Fox News North denies hate propaganda
Pierre Karl Peladeau issues denials to defuse tensionTORONTO -- It's never a good sign when a broadcaster must deny spreading hate propaganda.
But that's exactly what Quebec media mogul Pierre Karl Peladeau has done with a series of denials to defuse tension surrounding his bid to launch Sun TV News, a right wing all-news channel for Canadians.
"We have never published or broadcast hate propaganda," Peladeau, CEO of Quebecor Media, a Quebec broadcast and publishing giant, said in a newspaper editorial.
"There is no secret deal regarding Sun TV News between Quebecor and Prime Minister Stephen Harper or any other member of his government," he added.
Quebecor Media earlier stirred criticism when the media group hired Harper's former communications director Kory Teneycke to launch and run Sun TV News.

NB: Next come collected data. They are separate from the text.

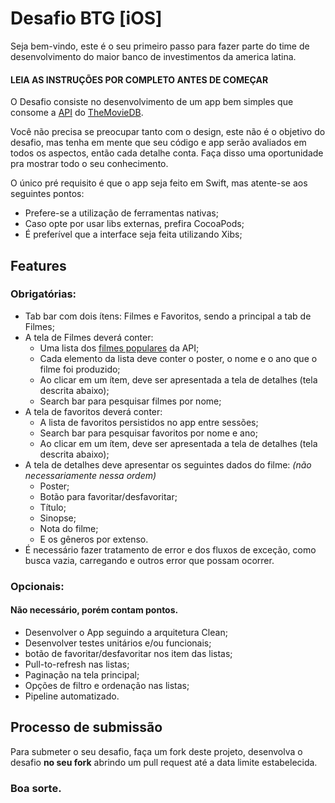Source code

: # Desafio BTG [iOS]

Seja bem-vindo, este é o seu primeiro passo para fazer parte do time de desenvolvimento do maior banco de investimentos da america latina. 

#### LEIA AS INSTRUÇÕES POR COMPLETO ANTES DE COMEÇAR

O Desafio consiste no desenvolvimento de um app bem simples que consome a [API](https://developers.themoviedb.org/3/getting-started/introduction) do [TheMovieDB](https://www.themoviedb.org/?language=en).

Você não precisa se preocupar tanto com o design, este não é o objetivo do desafio, mas tenha em mente que seu código e app serão avaliados em todos os aspectos, então cada detalhe conta. Faça disso uma oportunidade pra mostrar todo o seu conhecimento.

O único pré requisito é que o app seja feito em Swift, mas atente-se aos seguintes pontos:
* Prefere-se a utilização de ferramentas nativas;
* Caso opte por usar libs externas, prefira CocoaPods;
* É preferível que a interface seja feita utilizando Xibs;

## Features
### Obrigatórias:
* Tab bar com dois ítens: Filmes e Favoritos, sendo a principal a tab de Filmes;
* A tela de Filmes deverá conter:
	* Uma lista dos [filmes populares](https://developers.themoviedb.org/3/movies/get-popular-movies) da API;
	* Cada elemento da lista deve conter o poster, o nome e o ano que o filme foi produzido;
	* Ao clicar em um ítem, deve ser apresentada a tela de detalhes (tela descrita abaixo);
	* Search bar para pesquisar filmes por nome;
* A tela de favoritos deverá conter:
	* A lista de favoritos persistidos no app entre sessões;
	* Search bar para pesquisar favoritos por nome e ano;
	* Ao clicar em um ítem, deve ser apresentada a tela de detalhes (tela descrita abaixo);
* A tela de detalhes deve apresentar os seguintes dados do filme: *(não necessariamente nessa ordem)*
	* Poster;
	* Botão para favoritar/desfavoritar;
	* Título;
	* Sinopse;
	* Nota do filme;
	* E os gêneros por extenso.
* É necessário fazer tratamento de error e dos fluxos de exceção, como busca vazia, carregando e outros error que possam ocorrer.
  
### Opcionais:
#### Não necessário, porém contam pontos.
* Desenvolver o App seguindo a arquitetura Clean;
* Desenvolver testes unitários e/ou funcionais;
* botão de favoritar/desfavoritar nos item das listas;
* Pull-to-refresh nas listas;
* Paginação na tela principal;
* Opções de filtro e ordenação nas listas;
* Pipeline automatizado.

## Processo de submissão
Para submeter o seu desafio, faça um fork deste projeto, desenvolva o desafio **no seu fork** abrindo um pull request até a data limite estabelecida.

### Boa sorte.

Teneycke was forced to resign in mid-September amid allegations that an online petition drive against Sun TV News had been tampered with.
Then Peladeau acknowledged the 800-pound gorilla in the room.
"There is no connection of any sort between Sun TV News and Fox News," although he added company shareholders might appreciate if Sun TV News returned on its investment like Fox News does.
The media glare on Quebecor's plans for a conservative all-news channel was turned up this summer when the Canadian Press newswire service reported Harper had lunch in New York City with Fox News' Rupert Murdoch and Roger Aisles, and that Teneycke, the future head of Sun TV News, was also at the table.
That news stirred criticism that Harper's federal government had a vested interest in seeing Sun TV News receive a national TV broadcast license.
Quebecor Media in recent weeks had had to fight perceptions that the departure of Teneycke, and criticisms of its right-leaning political coverage, is also judgment on the future viability of Sun TV News in the marketplace.
Peladeau defended his proposed all-news channel, dubbed Fox News North by critics, as giving Canadians choice on the TV dial.
"...Isn't it shocking that a third of Canadians who watch all-news television watch CNN?," he argued in his editorial.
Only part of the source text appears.